A ação foi ajuizada pelo Ministério Público Federal (MPF) e teve como base manifestações do parlamentar direcionadas a estudantes das universidades federais de Pelotas (Ufpel) e de Santa Maria (UFSM), que participavam de protestos contra cortes de recursos na área da educação. No conteúdo divulgado à época, durante o segundo turno das eleições, o deputado fez ofensas aos universitários e mencionou a possibilidade de que fossem “queimados vivos dentro de pneus”, em referência a uma cena do filme Tropa de Elite.

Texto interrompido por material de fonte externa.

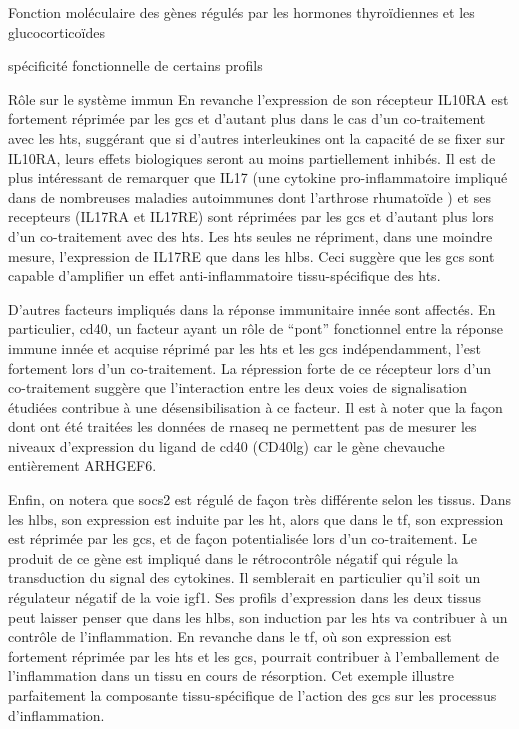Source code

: \documentclass[../main.tex]{subfiles}
\begin{document}
\begin{chapter}{Fonction moléculaire des gènes régulés par les hormones thyroïdiennes et les glucocorticoïdes}
\begin{section}{spécificité fonctionnelle de certains profils}
\begin{subsection}{Rôle sur le système immun}
En revanche l'expression de son récepteur IL10RA est fortement réprimée par les \glspl{gc} et d'autant plus dans le cas d'un co-traitement avec les \glspl{ht}, suggérant que si d'autres interleukines ont la capacité de se fixer sur IL10RA, leurs effets biologiques seront au moins partiellement inhibés.
Il est de plus intéressant de remarquer que IL17 (une cytokine pro-inflammatoire impliqué dans de nombreuses maladies autoimmunes dont l'arthrose rhumatoïde \citealp{Onishi2010}) et ses recepteurs (IL17RA et IL17RE) sont réprimées par les \glspl{gc} et d'autant plus lors d'un co-traitement avec des \glspl{ht}.
Les \glspl{ht} seules ne répriment, dans une moindre mesure, l'expression de IL17RE que dans les \glspl{hlb}.
Ceci suggère que les \glspl{gc} sont capable d'amplifier un effet anti-inflammatoire tissu-spécifique des \glspl{ht}.
\par
D'autres facteurs impliqués dans la réponse immunitaire innée sont affectés.
En particulier, \gls{cd40}, un facteur ayant un rôle de ``pont'' fonctionnel entre la réponse immune innée et acquise \citep{Elgueta2009,Fujii2004} réprimé par les \glspl{ht} et les \glspl{gc} indépendamment, l'est fortement lors d'un co-traitement.
La répression forte de ce récepteur lors d'un co-traitement suggère que l'interaction entre les deux voies de signalisation étudiées contribue à une désensibilisation à ce facteur.
Il est à noter que la façon dont ont été traitées les données de \gls{rnaseq} ne permettent pas de mesurer les niveaux d'expression du ligand de \gls{cd40} (CD40lg) car le gène chevauche entièrement ARHGEF6.
\par
Enfin, on notera que \gls{socs2} est régulé de façon très différente selon les tissus.
Dans les \glspl{hlb}, son expression est induite par les \gls{ht}, alors que dans le \gls{tf}, son expression est réprimée par les \glspl{gc}, et de façon potentialisée lors d'un co-traitement.
Le produit de ce gène est impliqué dans le rétrocontrôle négatif qui régule la transduction du signal des cytokines.
Il semblerait en particulier qu'il soit un régulateur négatif de la voie \gls{igf}1.
Ses profils d'expression dans les deux tissus peut laisser penser que dans les \glspl{hlb}, son induction par les \glspl{ht} va contribuer à un contrôle de l'inflammation.
En revanche dans le \gls{tf}, où son expression est fortement réprimée par les \glspl{ht} et les \glspl{gc}, pourrait contribuer à l'emballement de l'inflammation dans un tissu en cours de résorption.
Cet exemple illustre parfaitement la composante tissu-spécifique de l'action des \glspl{gc} sur les processus d'inflammation.
\end{subsection}



\end{section}
\end{chapter}
\end{document}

Na sentença, a Justiça entendeu que as falas extrapolaram o exercício da atividade parlamentar, por conterem incitação à violência e por atingirem a imagem das instituições de ensino e de seus estudantes. O MPF sustentou que as declarações buscavam constranger e dificultar manifestações livres de professores e alunos, argumento acolhido na decisão, que apontou violação ao direito constitucional à liberdade de expressão e de manifestação do pensamento.
O deputado afirmou que irá recorrer e declarou que suas falas teriam sido retiradas de contexto. Disse ainda que, na esfera penal, firmou acordo no valor de R$ 2 mil. Após a repercussão do vídeo, Nunes publicou pedido de desculpas nas redes sociais, reconhecendo ter perdido o controle emocional e afirmando que não desejava que ninguém sofresse violência.
A decisão judicial determina que a indenização seja integralmente revertida para um fundo voltado ao financiamento da educação pública superior. O procurador da República Enrico Rodrigues de Freitas destacou, nos autos, que o conteúdo divulgado não se relaciona com a função legislativa e possui potencial de estimular práticas violentas.
Bibo Nunes tem 65 anos e exerce mandato de deputado federal. Ele foi eleito em 2018 e voltou à Câmara dos Deputados após a retotalização dos votos das eleições de 2022 pelo Tribunal Regional Eleitoral do Rio Grande do Sul (TRE-RS). Antes disso, concorreu a outros cargos eletivos, sem êxito.